La moraleja de este episodio no puede ser más clara: “acusa públicamente y viola la presunción de inocencia únicamente de aquellos ciudadanos (léase figuras políticas) que el pueblo ha defenestrado”. El anterior enunciado no debe confundirse con una defensa implícita de la corrupción institucional que condujo a cientos de miles de servidores públicos a seguir los patrones de conducta que en Bolivia fue vista durante muchos años como “normal”. Está bien echar por la ventana usos y costumbres que – por muy tradicionales – atentan contra el patrimonio del pueblo. El problema es la selectividad maquiavélica con la que se pretende aplicar las nuevas normas.
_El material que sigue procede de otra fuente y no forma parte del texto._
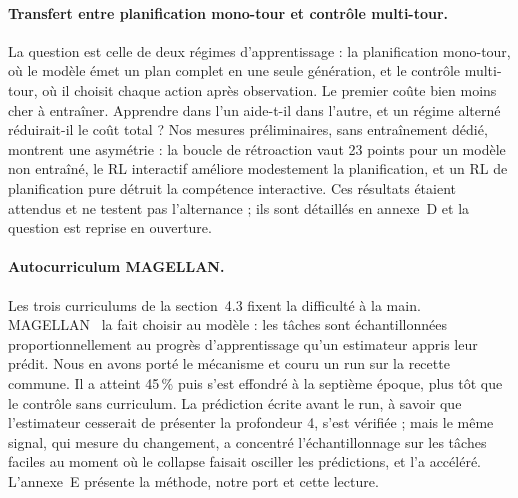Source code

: \documentclass[11pt,a4paper]{article}
\begin{document}
\paragraph{Transfert entre planification mono-tour et contrôle multi-tour.} La question est celle de deux régimes d'apprentissage : la planification mono-tour, où le modèle émet un plan complet en une seule génération, et le contrôle multi-tour, où il choisit chaque action après observation. Le premier coûte bien moins cher à entraîner. Apprendre dans l'un aide-t-il dans l'autre, et un régime alterné réduirait-il le coût total ? Nos mesures préliminaires, sans entraînement dédié, montrent une asymétrie : la boucle de rétroaction vaut 23 points pour un modèle non entraîné, le RL interactif améliore modestement la planification, et un RL de planification pure détruit la compétence interactive. Ces résultats étaient attendus et ne testent pas l'alternance ; ils sont détaillés en annexe~D et la question est reprise en ouverture.

\paragraph{Autocurriculum MAGELLAN.} Les trois curriculums de la section~4.3 fixent la difficulté à la main. MAGELLAN~\cite{gaven2025magellan} la fait choisir au modèle : les tâches sont échantillonnées proportionnellement au progrès d'apprentissage qu'un estimateur appris leur prédit. Nous en avons porté le mécanisme et couru un run sur la recette commune. Il a atteint 45\,\% puis s'est effondré à la septième époque, plus tôt que le contrôle sans curriculum. La prédiction écrite avant le run, à savoir que l'estimateur cesserait de présenter la profondeur 4, s'est vérifiée ; mais le même signal, qui mesure du changement, a concentré l'échantillonnage sur les tâches faciles au moment où le collapse faisait osciller les prédictions, et l'a accéléré. L'annexe~E présente la méthode, notre port et cette lecture.
\end{document}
El analista Fernando Molina advierte que violar las “formas” democráticas (léase debido proceso) en nombre de un “bien superior” (p.e., acabar con la corrupción) es atentar contra la democracia (que no es sólo el poder de la mayoría). Según Molina, “En la democracia lo que interesa no son los resultados… lo que interesa son los procedimientos... incluso cuando (estos) perjudican el logro más rápido o más pleno de los resultados deseados”. En Bolivia los procedimientos están siendo reemplazados por la guillotina, una vía rápida a la tan ansiada total hegemonía. El ataque al cardenal Terrazas fue parte de la estrategia jacobina; una que acabó mordiendo la mano que a los fiscales les da de comer. En vez de independencia para los fiscales, el lema parece ser,”dime a quien investigas y yo (Gobierno) te diré si puedes”.